Articles Tagged with pcg

JP Morgan-Chase (“JPMC”) has settled a class action lawsuit brought by male employees who alleged they were denied being provided benefits on equivalent terms as female employees, under JPMC’s primary caregiver (“PCG”) policy.  The male plaintiffs in this sex discrimination lawsuit claimed that JPMC treated them differently from their female coworkers between 2011 and 2017, when they were denied the sixteen weeks of parental leave their female coworkers were provided following the birth of their children and instead limiting them to two weeks of parental leave as “secondary caregivers.”  The terms of the settlement require that JPMC establish a five million-dollar ($5,000,000) compensation fund to compensate the class of male primary caregivers, comprising nearly 5,000 fathers. The settlement has been jointly presented to Federal Magistrate Judge Michael R. Barrett, of the United States District Court of Ohio, Southern District, for court approval.

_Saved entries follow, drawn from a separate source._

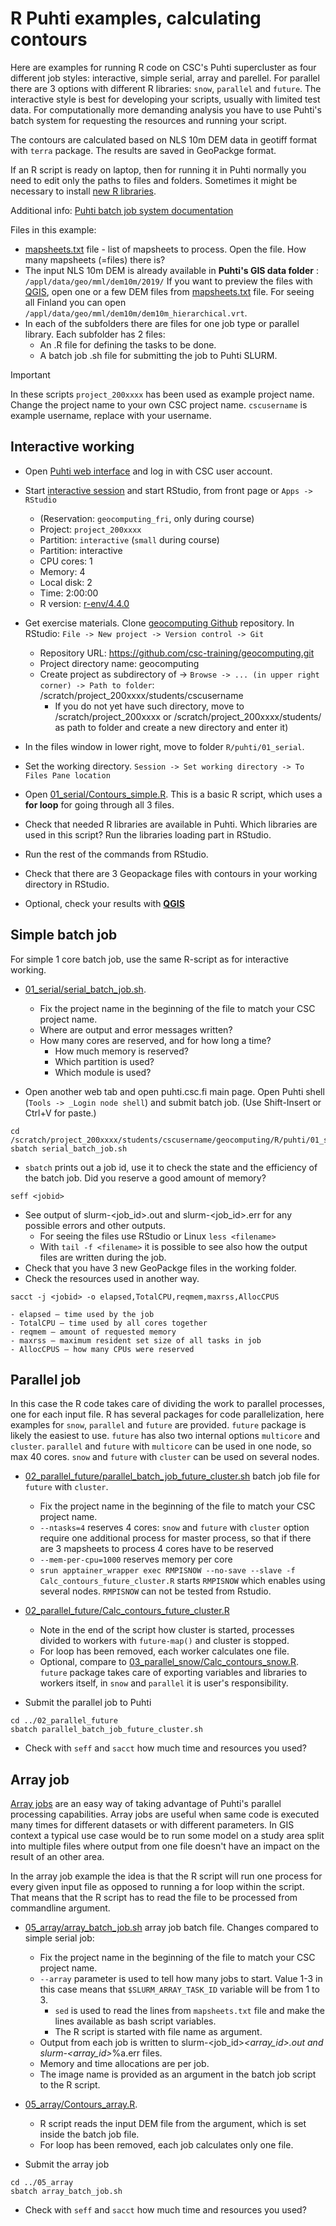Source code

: # R Puhti examples, calculating contours
Here are examples for running R code on CSC's Puhti supercluster as four different job styles: interactive, simple serial, array and parellel. For parallel there are 3 options with different R libraries: `snow`, `parallel` and `future`. The interactive style is best for developing your scripts, usually with limited test data. For computationally more demanding analysis you have to use Puhti's batch system for requesting the resources and running your script. 

The contours are calculated based on NLS 10m DEM data in geotiff format with `terra` package. The results are saved in GeoPackge format. 

If an R script is ready on laptop, then for running it in Puhti normally you need to edit only the paths to files and folders. Sometimes it might be necessary to install [new R libraries](https://docs.csc.fi/apps/r-env/#r-package-installations).

Additional info: [Puhti batch job system documentation](https://docs.csc.fi/computing/running/creating-job-scripts/)

Files in this example:
* [mapsheets.txt](mapsheets.txt) file - list of mapsheets to process. Open the file. How many mapsheets (=files) there is?
* The input NLS 10m DEM is already available in **Puhti&#39;s GIS data folder** : `/appl/data/geo/mml/dem10m/2019/` If you want to preview the files with [QGIS](https://docs.csc.fi/apps/qgis/), open one or a few DEM files from [mapsheets.txt](mapsheets.txt) file. For seeing all Finland you can open `/appl/data/geo/mml/dem10m/dem10m_hierarchical.vrt`.
* In each of the subfolders there are files for one job type or parallel library. Each subfolder has 2 files:
    * An .R file for defining the tasks to be done.
    * A batch job .sh file for submitting the job to Puhti SLURM.
 
> [!IMPORTANT]  
> In these scripts `project_200xxxx` has been used as example project name. Change the project name to your own CSC project name.
> `cscusername` is example username, replace with your username.

## Interactive working 

* Open [Puhti web interface](https://puhti.csc.fi) and log in with CSC user account.
* Start [interactive session](https://docs.csc.fi/computing/running/interactive-usage/) and start RStudio, from front page or `Apps -> RStudio`
  * (Reservation: `geocomputing_fri`, only during course)
  * Project: `project_200xxxx`
  * Partition: `interactive` (`small` during course)
  * Partition: interactive
  * CPU cores: 1
  * Memory: 4
  * Local disk: 2
  * Time: 2:00:00
  * R version: [r-env/4.4.0](https://docs.csc.fi/apps/r-env-for-gis/)

* Get exercise materials. Clone [geocomputing Github](https://github.com/csc-training/geocomputing) repository. In RStudio: `File -> New project -> Version control -> Git`
  * Repository URL: https://github.com/csc-training/geocomputing.git
  * Project directory name: geocomputing
  * Create project as subdirectory of -> `Browse -> ... (in upper right corner) -> Path to folder`: /scratch/project_200xxxx/students/cscusername
  	* If you do not yet have such directory, move to /scratch/project_200xxxx or /scratch/project_200xxxx/students/ as path to folder and create a new directory and enter it)
* In the files window in lower right, move to folder `R/puhti/01_serial`.
* Set the working directory. `Session -> Set working directory -> To Files Pane location`

* Open [01_serial/Contours_simple.R](01_serial/Contours_simple.R). This is a basic R script, which uses a **for loop** for going through all 3 files. 
* Check that needed R libraries are available in Puhti. Which libraries are used in this script? Run the libraries loading part in RStudio. 
* Run the rest of the commands from RStudio. 
* Check that there are 3 Geopackage files with contours in your working directory in RStudio.
* Optional, check your results with **[QGIS](https://docs.csc.fi/apps/qgis/)**

## Simple batch job
For simple 1 core batch job, use the same R-script as for interactive working.

* [01_serial/serial_batch_job.sh](01_serial/serial_batch_job.sh).
	* Fix the project name in the beginning of the file to match your CSC project name.
  	* Where are output and error messages written?
 	* How many cores are reserved, and for how long a time?
    	* How much memory is reserved?
     	* Which partition is used?
      	* Which module is used?

* Open another web tab and open puhti.csc.fi main page. Open Puhti shell (`Tools -> _Login node shell`) and submit batch job. (Use Shift-Insert or Ctrl+V for paste.)
```
cd /scratch/project_200xxxx/students/cscusername/geocomputing/R/puhti/01_serial
sbatch serial_batch_job.sh
``` 
* `sbatch` prints out a job id, use it to check the state and the efficiency of the batch job. Did you reserve a good amount of memory?
```
seff <jobid>
```
* See output of slurm-<job_id>.out and slurm-<job_id>.err for any possible errors and other outputs.
	* For seeing the files use RStudio or Linux `less <filename>`
 	* With `tail -f <filename>` it is possible to see also how the output files are written during the job.
* Check that you have 3 new GeoPackge files in the working folder.
* Check the resources used in another way. 
```
sacct -j <jobid> -o elapsed,TotalCPU,reqmem,maxrss,AllocCPUS
```

	- elapsed – time used by the job
	- TotalCPU – time used by all cores together
	- reqmem – amount of requested memory
	- maxrss – maximum resident set size of all tasks in job
	- AllocCPUS – how many CPUs were reserved

## Parallel job 
In this case the R code takes care of dividing the work to parallel processes, one for each input file. R has several packages for code parallelization, here examples for `snow`, `parallel` and `future` are provided. `future` package is likely the easiest to use. `future` has also two internal options `multicore` and `cluster`. `parallel` and `future` with `multicore` can be used in one node, so max 40 cores. `snow` and `future` with `cluster` can be used on several nodes. 

* [02_parallel_future/parallel_batch_job_future_cluster.sh](02_parallel_future/parallel_batch_job_future_cluster.sh) batch job file for `future` with `cluster`.
	* Fix the project name in the beginning of the file to match your CSC project name.
  	* `--ntasks=4` reserves 4 cores: `snow` and `future` with `cluster` option require one additional process for master process, so that if there are 3 mapsheets to process 4 cores have to be reserved
	* `--mem-per-cpu=1000` reserves memory per core
	* `srun apptainer_wrapper exec RMPISNOW --no-save --slave -f Calc_contours_future_cluster.R` starts `RMPISNOW` which enables using several nodes. `RMPISNOW` can not be tested from Rstudio.
*  [02_parallel_future/Calc_contours_future_cluster.R](02_parallel_future/Calc_contours_future_cluster.R)
	* Note in the end of the script how cluster is started, processes divided to workers with `future-map()` and cluster is stopped.
	* For loop has been removed, each worker calculates one file.
	* Optional, compare to [03_parallel_snow/Calc_contours_snow.R](03_parallel_snow/Calc_contours_snow.R). `future` package takes care of exporting variables and libraries to workers itself, in `snow` and `parallel` it is user's responsibility.

* Submit the parallel job to Puhti
```
cd ../02_parallel_future
sbatch parallel_batch_job_future_cluster.sh
```
* Check with `seff` and `sacct` how much time and resources you used?

## Array job
[Array jobs](https://docs.csc.fi/computing/running/array-jobs/) are an easy way of taking advantage of Puhti's parallel processing capabilities. Array jobs are useful when same code is executed many times for different datasets or with different parameters. In GIS context a typical use case would be to run some model on a study area split into multiple files where output from one file doesn't have an impact on the result of an other area. 

In the array job example the idea is that the R script will run one process for every given input file as opposed to running a for loop within the script. That means that the R script has to read the file to be processed from commandline argument. 

* [05_array/array_batch_job.sh](05_array/array_batch_job.sh) array job batch file. Changes compared to simple serial job:
    * Fix the project name in the beginning of the file to match your CSC project name.
    * `--array` parameter is used to tell how many jobs to start. Value 1-3 in this case means that `$SLURM_ARRAY_TASK_ID` variable will be from 1 to 3.
    	* `sed` is used to read the lines from `mapsheets.txt` file and make the lines available as bash script variables.
     	* The R script is started with file name as argument.
	* Output from each job is written to slurm-<job_id>_<array_id>.out and slurm-<array_id>_%a.err files. 
	* Memory and time allocations are per job.
	* The image name is provided as an argument in the batch job script to the R script. 
	
* [05_array/Contours_array.R](05_array/Contours_array.R). 
    * R script reads the input DEM file from the argument, which is set inside the batch job file. 
	* For loop has been removed, each job calculates only one file.
	
* Submit the array job
```
cd ../05_array
sbatch array_batch_job.sh
```
* Check with `seff` and `sacct` how much time and resources you used?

Derek Rotondo, the named plaintiff in the lawsuit against JPMC, initiated the suit in 2017 when he was denied status as a primary caregiver. Rotondo alleged that he was told by the company that the mother was the presumptive primary caregiver. As a result, Rotondo was denied the sixteen weeks of leave he sought and should have received as his child’s primary caregiver, and instead was given only two weeks of leave. Shortly after being denied the time he should have been awarded as a primary caregiver, Rotondo filed a complaint with the Equal Employment Opportunity Commission (“EEOC”) against JPMC, alleging that this denial of primary caregiver status and thus denial of fourteen (14) weeks of parental leave constituted unlawful gender discrimination in violation of Title VII. JPMC soon after reversed course and granted Rotondo the full sixteen (16) weeks to which he was entitled.

While the federal Family and Medical Leave Act (“FMLA”) provides fathers and mothers with the same rights for job protected leave to bond with newborn children or newly adopted children, some companies offer greater job protection or even paid leave to their employees in excess of what is required under Federal law. When an employer offers such additional rights to leave or job protection, these rights must be extended to their employees without reference to or distinction based on that employee’s gender. The issues raised in this lawsuit illustrate the importance for employers to ensure that they treat all employees, regardless of their sex, in the same manner and provide them with the same benefits and privileges of employment.